Kültür Araştırmaları Dergisi
Yazarlar: ["Yakup AKYÜZ"]
Konular:-
DOI:10.46250/kulturder.1177851
Anahtar Kelimeler:Seğ sığama,Ocak kültü,Arılık,Nazar,İslam
Özet: Nazar, dinlerde ve farklı kültürlerde karşılaşılan ortak olgulardandır. “Seğ sığama” Göksu vadisi boyunca uzanan köylerde nazar değmesine karşı icra edilen bir sağaltma yöntemidir.
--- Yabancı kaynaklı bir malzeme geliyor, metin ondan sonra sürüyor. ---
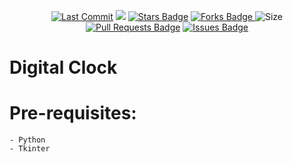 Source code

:<p align="center"> 
<a href="https://github.com/milaan9"><img src="https://img.shields.io/static/v1?logo=github&label=maintainer&message=milaan9&color=ff3300" alt="Last Commit"/></a> 
<a href="https://hits.seeyoufarm.com"><img src="https://hits.seeyoufarm.com/api/count/incr/badge.svg?url=https%3A%2F%2Fgithub.com%2Fmilaan9%2F91_Python_Mini_Projects/edit/main/002_Digital_Clock&count_bg=%231DC92C&title_bg=%23555555&icon=&icon_color=%23E7E7E7&title=views&edge_flat=false"/></a>
<a href="https://github.com/milaan9/91_Python_Mini_Projects/edit/main/002_Digital_Clock/stargazers"><img src="https://img.shields.io/github/stars/milaan9/91_Python_Mini_Projects/edit/main/002_Digital_Clock.svg?colorB=1a53ff" alt="Stars Badge"/></a>
<a href="https://github.com/milaan9/91_Python_Mini_Projects/edit/main/002_Digital_Clock/network/members"><img src="https://img.shields.io/github/forks/milaan9/91_Python_Mini_Projects/edit/main/002_Digital_Clock" alt="Forks Badge"/> </a>
<img src="https://img.shields.io/github/repo-size/milaan9/91_Python_Mini_Projects/edit/main/002_Digital_Clock.svg?colorB=CC66FF&style=flat" alt="Size"/>
<a href="https://github.com/milaan9/91_Python_Mini_Projects/tree/main/002_Digital_Clock/pulls"><img src="https://img.shields.io/github/issues-pr/milaan9/91_Python_Mini_Projects/tree/main/002_Digital_Clock.svg?colorB=yellow&style=flat" alt="Pull Requests Badge"/></a>
<a href="https://github.com/milaan9/91_Python_Mini_Projects/tree/main/002_Digital_Clock/issues"><img src="https://img.shields.io/github/issues/milaan9/91_Python_Mini_Projects/tree/main/002_Digital_Clock.svg?colorB=yellow&style=flat" alt="Issues Badge"/></a>
</p> 
<!--<img src="https://badges.pufler.dev/contributors/milaan9/01_Python_Introduction?size=50&padding=5&bots=true" alt="milaan9"/>-->


# Digital Clock

Pre-requisites:
==========================
```
- Python
- Tkinter
```
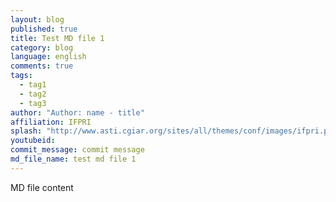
 ```yaml
---
layout: blog
published: true
title: Test MD file 1
category: blog
language: english
comments: true
tags: 
  - tag1
  - tag2
  - tag3
author: "Author: name - title"
affiliation: IFPRI
splash: "http://www.asti.cgiar.org/sites/all/themes/conf/images/ifpri.png"
youtubeid: 
commit_message: commit message
md_file_name: test md file 1
---
```

MD file content
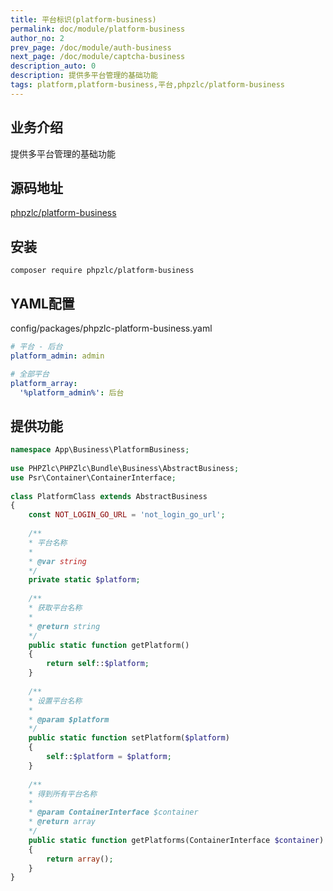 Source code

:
 ```yaml
---
title: 平台标识(platform-business)
permalink: doc/module/platform-business
author_no: 2
prev_page: /doc/module/auth-business
next_page: /doc/module/captcha-business
description_auto: 0
description: 提供多平台管理的基础功能
tags: platform,platform-business,平台,phpzlc/platform-business
---
```

## 业务介绍

提供多平台管理的基础功能

## 源码地址

[phpzlc/platform-business](https://github.com/phpzlc/platform-business) 

## 安装

```shell
composer require phpzlc/platform-business
```

## YAML配置

config/packages/phpzlc-platform-business.yaml

```yaml
# 平台 - 后台
platform_admin: admin

# 全部平台
platform_array:
  '%platform_admin%': 后台
```

## 提供功能

```php
namespace App\Business\PlatformBusiness;
   
use PHPZlc\PHPZlc\Bundle\Business\AbstractBusiness;
use Psr\Container\ContainerInterface;
   
class PlatformClass extends AbstractBusiness
{
    const NOT_LOGIN_GO_URL = 'not_login_go_url';
       
    /**
    * 平台名称
    * 
    * @var string
    */
    private static $platform;
   
    /**
    * 获取平台名称
    * 
    * @return string
    */
    public static function getPlatform()
    {
        return self::$platform;
    }
   
    /**
    * 设置平台名称
    * 
    * @param $platform
    */
    public static function setPlatform($platform)
    {
        self::$platform = $platform;
    }
   
    /**
    * 得到所有平台名称
    *
    * @param ContainerInterface $container
    * @return array
    */
    public static function getPlatforms(ContainerInterface $container)
    {
        return array();
    }
} 
   ```
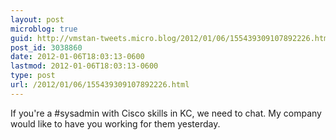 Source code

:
 ```yaml
---
layout: post
microblog: true
guid: http://vmstan-tweets.micro.blog/2012/01/06/155439309107892226.html
post_id: 3038860
date: 2012-01-06T18:03:13-0600
lastmod: 2012-01-06T18:03:13-0600
type: post
url: /2012/01/06/155439309107892226.html
---
```

If you're a #sysadmin with Cisco skills in KC, we need to chat. My company would like to have you working for them yesterday.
Bu yönüyle seğ sığama bir tür terapidir. Göksu havzası boyunca birçok yerde bu sağaltma yöntemi seğ denilen şap maddesiyle uygulanmaktadır. Seğ sığama, içerisinde Eski Türk kültür ve İslam inancından olgular taşıyan senkretik bir yapıdadır. Bu bağlamda geleneksel halk İslam’ı anlayışını yansıtan özel uygulamalardan biridir. Yapısında ocak kültü, dua, el verme, arılık gibi birçok fenomenolojik olguları bulundurur. Seğ sığama kadınlar tarafından gerçekleştirilmektedir. Kadın, çocuk ve hayvanların nazara uğramaları durumunda yapılan bir ritüeldir. Seğ sığama, nazar değen kişi ya da hayvana icracının onu dualarla okuması, nefesiyle üflemesi ve sıvazlamasıyla tüm vücut üzerinde uygulanmaktadır. Ritüelde, nazarı değen kişiler, toplum nazarında sarı saçlı, seyrek dişli, mavi gözlü gibi olağan insan tipine aykırı kişiler olarak değerlendirilir. Ritüel bütüncül olarak, ocak, taş ve ağaç kültünü bir arada sunar. Bugün kentleşmeyle birlikte seğ sığama uygulaması unutulmaya yüz tutmuş görünmektedir. Seğ sığama uygulaması inancın birçok kültürel ve dinî yönünün yansımalarını içinde barındırmaktadır. Başlı başına kendisi de fenomenolojik bir olgu olarak dini kültürün süreğen hâle gelmesine katkı sağlamaktadır.